Rule 401 of the Federal Rules of Evidence (USA) defines relevant evidence as evidence having any tendency to make the existence of any fact more probable or less probable.  The Evidence Act 2006 in New Zealand states that:

‘Evidence is relevant in a proceeding if it has a tendency to prove or disprove anything that is of consequence to the determination of the proceedings.’

It is not necessary that the relevance of a fact should appear at the time it is proved.  The court will often admit evidence on counsel’s undertaking to show its bearing or admissibility at a later stage, failing which it will be disregarded.  In every case the question of relevance of a particular item of evidence can be decided only by looking at it in the context of the whole of the evidence in the case.  Modern courts are less concerned with degrees of probative value, taken in the abstract, than with the possible disadvantages of admitting or excluding particular items in evidence.  In Clarke v O’Keefe [1997] ATP and CR 126 at 133 Peter Gibson LJ in the Court of Appeal said:

‘It was said, as long ago as 1969, by no less an authority than Megarry J in Neilson v Poole [1969] 20 P and CR 909 that the modern tendency was towards admitting evidence in boundary disputes and assessing the weight of the evidence rather than excluding it.  That tendency has, in my experience not diminished in the intervening years.’

As pointed out in Phipson 18th Edition at paragraph 7.16, a similar tendency has been equally apparent in most other areas of the law.”   
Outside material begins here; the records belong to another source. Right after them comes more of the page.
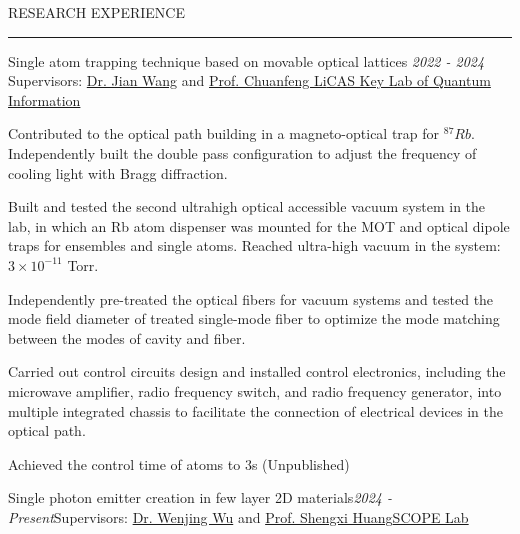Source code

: \documentclass{resume} %
\renewenvironment{rSection}[1]{
\sectionskip
\textcolor{CarnegieMellonRed}{\MakeUppercase{#1}}
\sectionlineskip
\hrule
\begin{list}{}{
\setlength{\leftmargin}{1.5em}
}
\item[]
}{
\end{list}
}
\begin{document}
\begin{rSection}{Research Experience}
\vspace{2pt}
\begin{rSubsection}{Single atom trapping technique based on movable optical lattices }{\textit{2022 - 2024}}{ Supervisors: \href{https://faculty.ustc.edu.cn/wangjian1}{Dr. Jian Wang} and \href{http://lqcc.ustc.edu.cn/cfli/}{Prof. Chuanfeng Li}}{\href{https://lqcc.ustc.edu.cn/}{CAS Key Lab of Quantum Information}}
\begin{spacing}{1.0}
\item Contributed to the optical path building in a magneto-optical trap for $^{87}Rb$. Independently built the double pass configuration to adjust the frequency of cooling light with Bragg diffraction.
\vspace{3pt}
\item Built and tested the second ultrahigh optical accessible vacuum system in the lab, in which an Rb atom dispenser was mounted for the MOT and optical dipole traps for ensembles and single atoms. Reached ultra-high vacuum in the system: $3\times10^{-11}$ Torr.
\vspace{3pt}
\item Independently pre-treated the optical fibers for vacuum systems and tested the mode field diameter of treated single-mode fiber to optimize the mode matching between the modes of cavity and fiber.
\vspace{3pt}
\item Carried out control circuits design and installed control electronics, including the microwave amplifier, radio frequency switch, and radio frequency generator, into multiple integrated chassis to facilitate the connection of electrical devices in the optical path.
\vspace{3pt}
\item Achieved the control time of atoms to 3s (Unpublished)
\end{spacing}
\end{rSubsection}
\vspace{-5pt}
\begin{rSubsection}{Single photon emitter creation in few layer 2D materials}{\textit{2024 - Present}}{Supervisors: \href{https://scholar.google.com/citations?user=lm68m7kAAAAJ&hl=en}{Dr. Wenjing Wu} and \href{https://profiles.rice.edu/faculty/shengxi-huang}{Prof. Shengxi Huang}}{\href{https://scopelab.rice.edu/}{SCOPE Lab}}


\end{rSubsection}
\end{rSection}
\end{document}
That passage was relied upon by this court in Jordan’s Application [2014] NICA 76 at [22].

(v)       Although it is plain that the coroner should disclose any relevant or potentially relevant material received by him concerning the facts surrounding the death of the deceased or relating to the accountability of others for any alleged acts or omissions and should take a broad ambit to the disclosure of such material, the extent of the disclosure may also need to take into account the need to confirm or allay public suspicion particularly where questions relating to those issues have been circulating in the public domain even though that may be as a matter of surmise rather than as a result of evidence. We note that it is now common practice in inquests concerning lethal force incidents in Northern Ireland for the Ministry of Defence to provide the coroner and the next of kin with details of the other lethal force incidents in which the soldiers have been involved. We consider that the approach which we have taken, based upon the observations of Scott Baker LJ set out in paragraph [30] of Gillen J's judgment in PSNI, provides a proper juridical basis for the disclosure of such information in these circumstances.

(vi)      In some cases the coroner may have evidence about the conduct of witnesses in other similar situations. The House of Lords had to consider the admissibility of such material in civil cases in O’Brien v Chief Constable of South Wales Police [2005] 2 AC 534. The claimant’s conviction for murder had been quashed. He alleged that named police officers used specific operational methods which were oppressive, dishonest and unprofessional. He sought to introduce evidence to show that the same officers had used the same or similar methods into earlier cases. The court dismissed the Chief Constable's appeal against admission. Evidence to be admissible had to be relevant. The test of relevance was that set out in R v Kilbourne [1973] AC 729 at 756:

“Evidence is relevant if it is logically probative or dis-probative of some matter which requires proof… Relevant (i.e. logically probative or dis-probative) evidence is evidence which makes the matter which requires proof more or less probable."

Evidence that the person had behaved in a particular way in the past may, if true, be probative of the manner in which he engaged in the subject incident. This is sometimes referred to as similar fact evidence. If the evidence is legally admissible there is a second stage. The judge will still need to consider whether it should be admitted. The strength of the argument for admitting the evidence will always depend primarily on the judge's assessment of the potential significance of the evidence, assuming it to be true, in the context of the case as a whole. The arguments against its admission often concern the risk that the trial will be distorted and the jury distracted, that the evidence may be of little probative value and cause unfair prejudice and that it may unduly extend the length of the trial and cause excessive stress and prejudice to witnesses required to consider matters long closed. Where the coroner is faced with such an application he should carefully analyse and apply the two‑stage approach set out by the House of Lords bearing in mind the purpose of the inquest. The approach to disclosure is, of course, broader than that which arises at the evidential stage.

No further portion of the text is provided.